[[ DATASET RECORDS open ]]

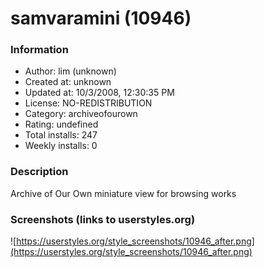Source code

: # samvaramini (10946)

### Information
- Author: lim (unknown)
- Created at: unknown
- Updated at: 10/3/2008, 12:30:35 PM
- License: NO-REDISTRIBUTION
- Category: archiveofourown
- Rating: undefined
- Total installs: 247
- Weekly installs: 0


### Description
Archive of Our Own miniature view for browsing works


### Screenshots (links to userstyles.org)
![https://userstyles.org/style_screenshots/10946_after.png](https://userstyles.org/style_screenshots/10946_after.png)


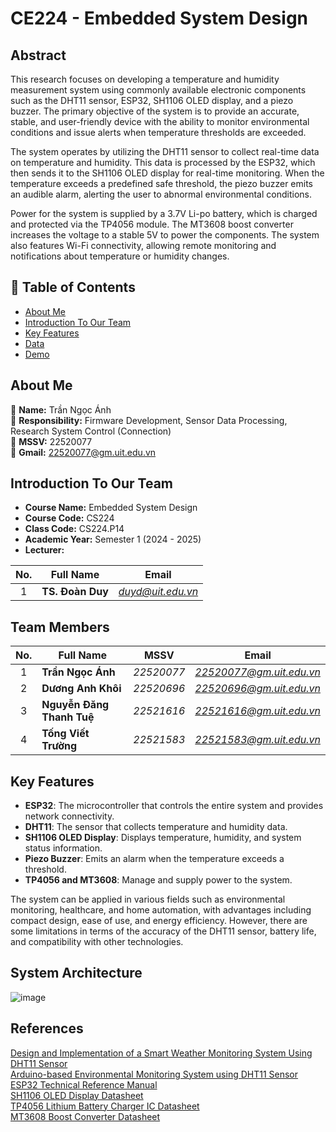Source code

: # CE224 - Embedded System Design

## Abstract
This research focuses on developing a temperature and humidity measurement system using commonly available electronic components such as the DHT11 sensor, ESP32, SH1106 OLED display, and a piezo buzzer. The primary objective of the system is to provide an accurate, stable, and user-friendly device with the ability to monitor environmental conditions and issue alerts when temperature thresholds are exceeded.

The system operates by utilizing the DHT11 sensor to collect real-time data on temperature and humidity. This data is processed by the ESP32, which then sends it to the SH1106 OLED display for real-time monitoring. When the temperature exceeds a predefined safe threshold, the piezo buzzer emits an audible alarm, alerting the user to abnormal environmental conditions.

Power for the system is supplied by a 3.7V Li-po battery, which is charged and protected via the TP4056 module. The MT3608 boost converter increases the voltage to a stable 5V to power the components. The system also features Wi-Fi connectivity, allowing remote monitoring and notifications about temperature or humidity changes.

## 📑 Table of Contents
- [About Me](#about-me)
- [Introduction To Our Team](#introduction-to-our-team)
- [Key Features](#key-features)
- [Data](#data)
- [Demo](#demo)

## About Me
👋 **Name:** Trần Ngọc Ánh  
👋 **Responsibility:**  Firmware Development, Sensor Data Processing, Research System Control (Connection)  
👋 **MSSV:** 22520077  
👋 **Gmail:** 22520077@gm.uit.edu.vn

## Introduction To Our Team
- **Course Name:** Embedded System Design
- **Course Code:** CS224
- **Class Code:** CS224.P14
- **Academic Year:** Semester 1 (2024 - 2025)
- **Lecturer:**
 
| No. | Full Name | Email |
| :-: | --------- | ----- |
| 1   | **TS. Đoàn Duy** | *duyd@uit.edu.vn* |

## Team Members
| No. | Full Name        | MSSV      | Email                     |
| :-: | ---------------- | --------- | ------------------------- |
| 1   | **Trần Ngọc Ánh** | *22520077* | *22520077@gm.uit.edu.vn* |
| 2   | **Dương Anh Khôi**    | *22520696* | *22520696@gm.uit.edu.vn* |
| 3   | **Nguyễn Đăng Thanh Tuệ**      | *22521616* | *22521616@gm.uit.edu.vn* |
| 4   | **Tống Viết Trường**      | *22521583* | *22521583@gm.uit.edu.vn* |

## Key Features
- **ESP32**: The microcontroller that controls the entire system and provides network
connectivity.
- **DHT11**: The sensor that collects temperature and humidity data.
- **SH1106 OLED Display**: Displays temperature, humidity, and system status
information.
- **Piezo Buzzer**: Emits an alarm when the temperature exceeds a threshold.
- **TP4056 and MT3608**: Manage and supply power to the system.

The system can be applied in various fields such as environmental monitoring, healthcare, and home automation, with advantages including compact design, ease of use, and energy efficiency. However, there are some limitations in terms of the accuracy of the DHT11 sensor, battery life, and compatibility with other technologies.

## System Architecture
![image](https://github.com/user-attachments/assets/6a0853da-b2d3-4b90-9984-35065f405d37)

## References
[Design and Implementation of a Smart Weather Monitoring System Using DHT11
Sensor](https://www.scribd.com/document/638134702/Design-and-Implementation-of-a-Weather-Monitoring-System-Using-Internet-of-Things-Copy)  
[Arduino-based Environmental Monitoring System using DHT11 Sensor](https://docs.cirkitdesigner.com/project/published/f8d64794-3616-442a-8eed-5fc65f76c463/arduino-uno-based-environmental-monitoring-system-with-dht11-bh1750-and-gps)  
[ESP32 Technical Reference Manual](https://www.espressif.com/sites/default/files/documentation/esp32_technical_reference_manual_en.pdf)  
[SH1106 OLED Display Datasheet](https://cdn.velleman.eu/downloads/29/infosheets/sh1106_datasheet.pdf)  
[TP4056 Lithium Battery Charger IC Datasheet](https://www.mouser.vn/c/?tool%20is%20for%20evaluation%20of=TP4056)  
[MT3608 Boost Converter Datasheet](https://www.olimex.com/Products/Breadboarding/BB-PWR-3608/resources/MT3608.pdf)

[[ DATASET RECORDS closed ]]

▶ _WORK TASK_: From the first line to the last, repeat the records exactly, leaving out the pictures.

▶ _ANSWER FOR THIS EXERCISE_:
Source code

: # samvaramini (10946)

### Information
- Author: lim (unknown)
- Created at: unknown
- Updated at: 10/3/2008, 12:30:35 PM
- License: NO-REDISTRIBUTION
- Category: archiveofourown
- Rating: undefined
- Total installs: 247
- Weekly installs: 0


### Description
Archive of Our Own miniature view for browsing works


### Screenshots (links to userstyles.org)
![https://userstyles.org/style_screenshots/10946_after.png](https://userstyles.org/style_screenshots/10946_after.png)


Source code

: # CE224 - Embedded System Design

## Abstract
This research focuses on developing a temperature and humidity measurement system using commonly available electronic components such as the DHT11 sensor, ESP32, SH1106 OLED display, and a piezo buzzer. The primary objective of the system is to provide an accurate, stable, and user-friendly device with the ability to monitor environmental conditions and issue alerts when temperature thresholds are exceeded.

The system operates by utilizing the DHT11 sensor to collect real-time data on temperature and humidity. This data is processed by the ESP32, which then sends it to the SH1106 OLED display for real-time monitoring. When the temperature exceeds a predefined safe threshold, the piezo buzzer emits an audible alarm, alerting the user to abnormal environmental conditions.

Power for the system is supplied by a 3.7V Li-po battery, which is charged and protected via the TP4056 module. The MT3608 boost converter increases the voltage to a stable 5V to power the components. The system also features Wi-Fi connectivity, allowing remote monitoring and notifications about temperature or humidity changes.

## 📑 Table of Contents
- [About Me](#about-me)
- [Introduction To Our Team](#introduction-to-our-team)
- [Key Features](#key-features)
- [Data](#data)
- [Demo](#demo)

## About Me
👋 **Name:** Trần Ngọc Ánh  
👋 **Responsibility:**  Firmware Development, Sensor Data Processing, Research System Control (Connection)  
👋 **MSSV:** 22520077  
👋 **Gmail:** 22520077@gm.uit.edu.vn

## Introduction To Our Team
- **Course Name:** Embedded System Design
- **Course Code:** CS224
- **Class Code:** CS224.P14
- **Academic Year:** Semester 1 (2024 - 2025)
- **Lecturer:**
 
| No. | Full Name | Email |
| :-: | --------- | ----- |
| 1   | **TS. Đoàn Duy** | *duyd@uit.edu.vn* |

## Team Members
| No. | Full Name        | MSSV      | Email                     |
| :-: | ---------------- | --------- | ------------------------- |
| 1   | **Trần Ngọc Ánh** | *22520077* | *22520077@gm.uit.edu.vn* |
| 2   | **Dương Anh Khôi**    | *22520696* | *22520696@gm.uit.edu.vn* |
| 3   | **Nguyễn Đăng Thanh Tuệ**      | *22521616* | *22521616@gm.uit.edu.vn* |
| 4   | **Tống Viết Trường**      | *22521583* | *22521583@gm.uit.edu.vn* |

## Key Features
- **ESP32**: The microcontroller that controls the entire system and provides network
connectivity.
- **DHT11**: The sensor that collects temperature and humidity data.
- **SH1106 OLED Display**: Displays temperature, humidity, and system status
information.
- **Piezo Buzzer**: Emits an alarm when the temperature exceeds a threshold.
- **TP4056 and MT3608**: Manage and supply power to the system.

The system can be applied in various fields such as environmental monitoring, healthcare, and home automation, with advantages including compact design, ease of use, and energy efficiency. However, there are some limitations in terms of the accuracy of the DHT11 sensor, battery life, and compatibility with other technologies.

## System Architecture
![image](https://github.com/user-attachments/assets/6a0853da-b2d3-4b90-9984-35065f405d37)

## References
[Design and Implementation of a Smart Weather Monitoring System Using DHT11
Sensor](https://www.scribd.com/document/638134702/Design-and-Implementation-of-a-Weather-Monitoring-System-Using-Internet-of-Things-Copy)  
[Arduino-based Environmental Monitoring System using DHT11 Sensor](https://docs.cirkitdesigner.com/project/published/f8d64794-3616-442a-8eed-5fc65f76c463/arduino-uno-based-environmental-monitoring-system-with-dht11-bh1750-and-gps)  
[ESP32 Technical Reference Manual](https://www.espressif.com/sites/default/files/documentation/esp32_technical_reference_manual_en.pdf)  
[SH1106 OLED Display Datasheet](https://cdn.velleman.eu/downloads/29/infosheets/sh1106_datasheet.pdf)  
[TP4056 Lithium Battery Charger IC Datasheet](https://www.mouser.vn/c/?tool%20is%20for%20evaluation%20of=TP4056)  
[MT3608 Boost Converter Datasheet](https://www.olimex.com/Products/Breadboarding/BB-PWR-3608/resources/MT3608.pdf)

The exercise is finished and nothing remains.